Message-ID: <20060831154903.GA7011@skynet.ie> (raw)
In-Reply-To: <a762e240608301357n3915250bk8546dd340d5d4d77@mail.gmail.com>

On (30/08/06 13:57), Keith Mannthey didst pronounce:
> On 8/21/06, Mel Gorman <mel@csn.ul.ie> wrote:
> >
> >Size zones and holes in an architecture independent manner for x86_64.
> 
> 
> Hey Mel,

Hi Keith.

>  I am having some trouble with the srat.c changes.  I keep running into
> "SRAT: Hotplug area has existing memory" so am am taking more throught
> look at this patch.
>  I am working on 2.6.18-rc4-mm3 x86_64.
> 

ok, great. How much physical memory is installed on the machine? I want to
determine if the "usable" entries in the e820 map contain physical memory
or not.

>   srat.c is doing some sanity checking against the e820 and hot-add
> memory ranges.  BIOS folk aren't to be trusted with the SRAT.  Calling
> remove_all_active_ranges before acpi_numa_init leaves nothing to fall
> back onto if the SRAT is bad.  (see bad_srat()). What should happen
> when we discard the srat info?
> 

When the SRAT is bad, the information is discarded and discovered by an
alternative method later in the boot process.

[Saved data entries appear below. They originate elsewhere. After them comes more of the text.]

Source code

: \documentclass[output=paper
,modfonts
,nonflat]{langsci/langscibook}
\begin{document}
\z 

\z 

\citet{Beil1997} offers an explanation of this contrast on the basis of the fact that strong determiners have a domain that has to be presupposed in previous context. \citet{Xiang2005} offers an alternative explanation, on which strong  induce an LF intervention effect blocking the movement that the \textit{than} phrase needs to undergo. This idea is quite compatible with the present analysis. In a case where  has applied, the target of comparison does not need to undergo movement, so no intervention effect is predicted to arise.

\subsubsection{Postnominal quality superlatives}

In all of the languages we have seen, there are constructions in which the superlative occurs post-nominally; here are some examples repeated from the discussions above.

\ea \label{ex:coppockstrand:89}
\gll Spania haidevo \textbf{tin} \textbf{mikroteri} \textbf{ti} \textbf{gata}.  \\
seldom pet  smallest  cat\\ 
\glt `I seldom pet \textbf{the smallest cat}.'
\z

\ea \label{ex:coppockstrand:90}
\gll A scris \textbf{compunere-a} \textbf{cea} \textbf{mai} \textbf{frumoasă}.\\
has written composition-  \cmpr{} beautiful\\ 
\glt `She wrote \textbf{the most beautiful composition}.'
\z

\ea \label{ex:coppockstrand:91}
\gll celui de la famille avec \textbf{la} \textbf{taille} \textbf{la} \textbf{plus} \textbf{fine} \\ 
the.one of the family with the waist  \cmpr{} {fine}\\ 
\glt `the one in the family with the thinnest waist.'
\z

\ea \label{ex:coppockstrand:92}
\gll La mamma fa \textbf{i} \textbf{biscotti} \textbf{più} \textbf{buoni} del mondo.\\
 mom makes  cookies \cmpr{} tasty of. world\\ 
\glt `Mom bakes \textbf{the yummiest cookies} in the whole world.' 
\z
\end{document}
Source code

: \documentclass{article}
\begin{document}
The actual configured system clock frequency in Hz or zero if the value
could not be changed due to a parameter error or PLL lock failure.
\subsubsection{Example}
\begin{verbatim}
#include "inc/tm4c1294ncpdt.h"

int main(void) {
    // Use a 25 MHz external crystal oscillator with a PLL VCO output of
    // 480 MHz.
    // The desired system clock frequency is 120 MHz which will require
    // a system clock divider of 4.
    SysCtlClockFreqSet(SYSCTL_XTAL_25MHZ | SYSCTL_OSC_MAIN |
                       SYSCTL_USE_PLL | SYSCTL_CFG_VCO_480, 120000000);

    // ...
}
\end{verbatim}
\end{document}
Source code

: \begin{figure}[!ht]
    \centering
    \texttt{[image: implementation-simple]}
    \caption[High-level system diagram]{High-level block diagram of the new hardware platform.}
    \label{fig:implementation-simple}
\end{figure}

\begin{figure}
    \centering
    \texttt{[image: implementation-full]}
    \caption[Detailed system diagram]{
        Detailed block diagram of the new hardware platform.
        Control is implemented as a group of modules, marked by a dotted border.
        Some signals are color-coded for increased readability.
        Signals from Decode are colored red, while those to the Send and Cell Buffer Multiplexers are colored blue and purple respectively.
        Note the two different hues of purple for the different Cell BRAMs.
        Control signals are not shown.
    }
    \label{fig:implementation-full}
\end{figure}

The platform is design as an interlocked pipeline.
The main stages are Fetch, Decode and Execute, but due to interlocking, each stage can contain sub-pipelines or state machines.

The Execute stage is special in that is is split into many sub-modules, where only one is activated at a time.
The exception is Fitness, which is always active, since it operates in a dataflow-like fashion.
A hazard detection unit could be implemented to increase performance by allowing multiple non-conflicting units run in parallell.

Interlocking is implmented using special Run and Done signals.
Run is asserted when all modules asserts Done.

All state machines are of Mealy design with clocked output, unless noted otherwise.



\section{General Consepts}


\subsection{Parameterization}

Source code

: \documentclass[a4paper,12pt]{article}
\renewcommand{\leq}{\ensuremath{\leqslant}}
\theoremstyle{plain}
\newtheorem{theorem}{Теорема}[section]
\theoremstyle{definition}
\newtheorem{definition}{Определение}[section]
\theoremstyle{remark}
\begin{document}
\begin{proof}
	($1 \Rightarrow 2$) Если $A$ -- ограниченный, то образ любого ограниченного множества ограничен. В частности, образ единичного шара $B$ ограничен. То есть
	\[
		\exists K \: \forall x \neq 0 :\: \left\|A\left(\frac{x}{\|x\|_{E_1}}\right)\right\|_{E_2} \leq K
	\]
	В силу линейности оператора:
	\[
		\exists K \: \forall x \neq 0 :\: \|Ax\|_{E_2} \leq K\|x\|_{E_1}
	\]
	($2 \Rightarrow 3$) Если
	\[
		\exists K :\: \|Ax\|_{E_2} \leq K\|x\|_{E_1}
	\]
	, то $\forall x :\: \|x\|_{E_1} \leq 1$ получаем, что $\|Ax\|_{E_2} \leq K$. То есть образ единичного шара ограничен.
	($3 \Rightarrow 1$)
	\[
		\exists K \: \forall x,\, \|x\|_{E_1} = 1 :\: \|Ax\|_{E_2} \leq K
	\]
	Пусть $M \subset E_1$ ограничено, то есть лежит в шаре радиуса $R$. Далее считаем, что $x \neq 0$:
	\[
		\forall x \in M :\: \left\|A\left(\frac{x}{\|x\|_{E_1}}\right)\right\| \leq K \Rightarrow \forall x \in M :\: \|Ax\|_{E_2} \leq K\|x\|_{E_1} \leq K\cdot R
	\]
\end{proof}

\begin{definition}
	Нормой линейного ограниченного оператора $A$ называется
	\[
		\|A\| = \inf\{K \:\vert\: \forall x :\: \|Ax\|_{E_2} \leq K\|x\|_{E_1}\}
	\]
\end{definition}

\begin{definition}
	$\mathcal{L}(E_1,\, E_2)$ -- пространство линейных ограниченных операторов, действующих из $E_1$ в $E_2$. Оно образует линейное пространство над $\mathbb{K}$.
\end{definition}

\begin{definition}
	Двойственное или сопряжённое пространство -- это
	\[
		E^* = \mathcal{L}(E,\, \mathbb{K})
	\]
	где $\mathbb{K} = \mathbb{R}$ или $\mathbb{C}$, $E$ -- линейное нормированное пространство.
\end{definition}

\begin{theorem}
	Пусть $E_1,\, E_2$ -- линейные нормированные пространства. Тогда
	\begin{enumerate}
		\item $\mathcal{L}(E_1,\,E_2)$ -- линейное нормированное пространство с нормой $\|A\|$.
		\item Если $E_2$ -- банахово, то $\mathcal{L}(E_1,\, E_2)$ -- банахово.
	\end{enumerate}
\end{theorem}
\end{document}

In this case, numa_initmem_init() is called after acpi_numa_init(). It
calls acpi_scan_nodes() which returns -1 because the SRAT is bad. Once
that happens, either k8_scan_nodes() will be called and the regions
discovered there or if that is not possible, it'll fall through and
e820_register_active_regions will be called without any node awareness.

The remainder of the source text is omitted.